= Problem requirements =
Show every line from the entries that follow which holds the word "implementation".
************
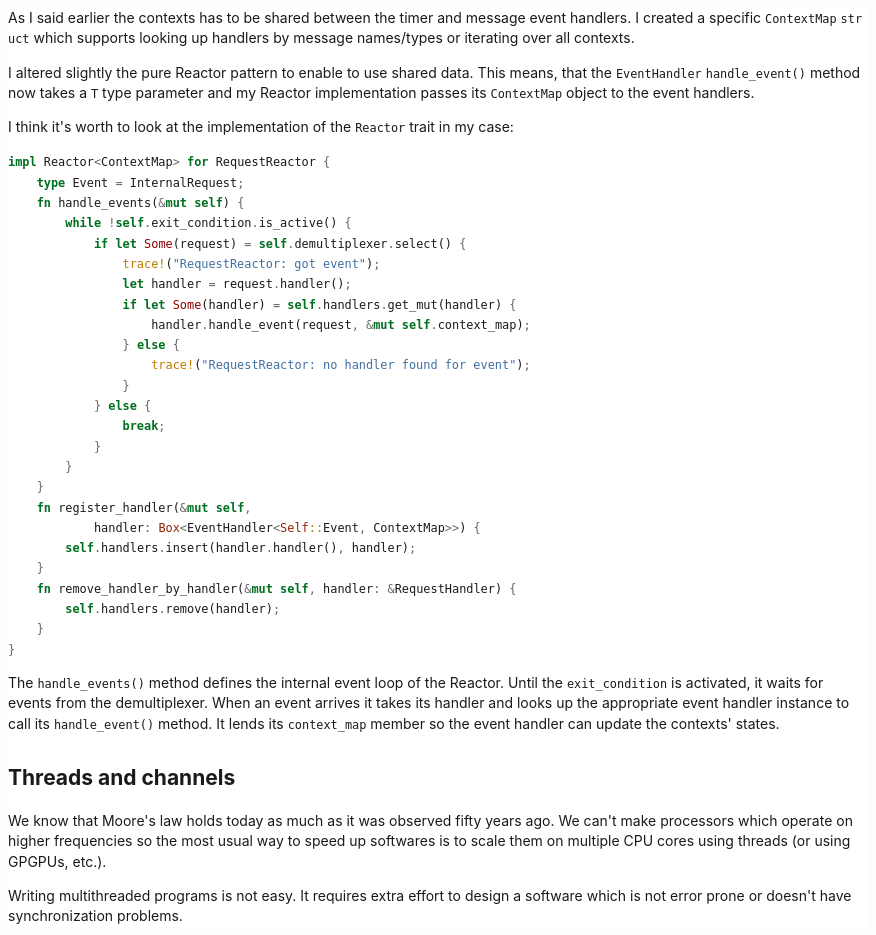 As I said earlier the contexts has to be shared between the timer and message
event handlers. I created a specific `ContextMap` `struct` which supports
looking up handlers by message names/types or iterating over all contexts.

I altered slightly the pure Reactor pattern to enable to use shared data.
This means, that the `EventHandler` `handle_event()` method now takes a 
`T` type parameter and my Reactor implementation passes its `ContextMap` object
to the event handlers.

I think it's worth to look at the implementation of the `Reactor` trait in my
case:

```Rust
impl Reactor<ContextMap> for RequestReactor {
    type Event = InternalRequest;
    fn handle_events(&mut self) {
        while !self.exit_condition.is_active() {
            if let Some(request) = self.demultiplexer.select() {
                trace!("RequestReactor: got event");
                let handler = request.handler();
                if let Some(handler) = self.handlers.get_mut(handler) {
                    handler.handle_event(request, &mut self.context_map);
                } else {
                    trace!("RequestReactor: no handler found for event");
                }
            } else {
                break;
            }
        }
    }
    fn register_handler(&mut self,
            handler: Box<EventHandler<Self::Event, ContextMap>>) {
        self.handlers.insert(handler.handler(), handler);
    }
    fn remove_handler_by_handler(&mut self, handler: &RequestHandler) {
        self.handlers.remove(handler);
    }
}
```

The `handle_events()` method defines the internal event loop of the Reactor.
Until the `exit_condition` is activated, it waits for events from the
demultiplexer. When an event arrives it takes its handler and looks up the
appropriate event handler instance to call its `handle_event()` method. It
lends its `context_map` member so the event handler can update the contexts'
states.

## Threads and channels

We know that Moore's law holds today as much as it was observed fifty years ago. We can't
make processors which operate on higher frequencies so the most usual way to speed up
softwares is to scale them on multiple CPU cores using threads (or using GPGPUs, etc.).

Writing multithreaded programs is not easy. It requires extra effort to design
a software which is not error prone or doesn't have synchronization problems.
************
= Your solution =
`T` type parameter and my Reactor implementation passes its `ContextMap` object
I think it's worth to look at the implementation of the `Reactor` trait in my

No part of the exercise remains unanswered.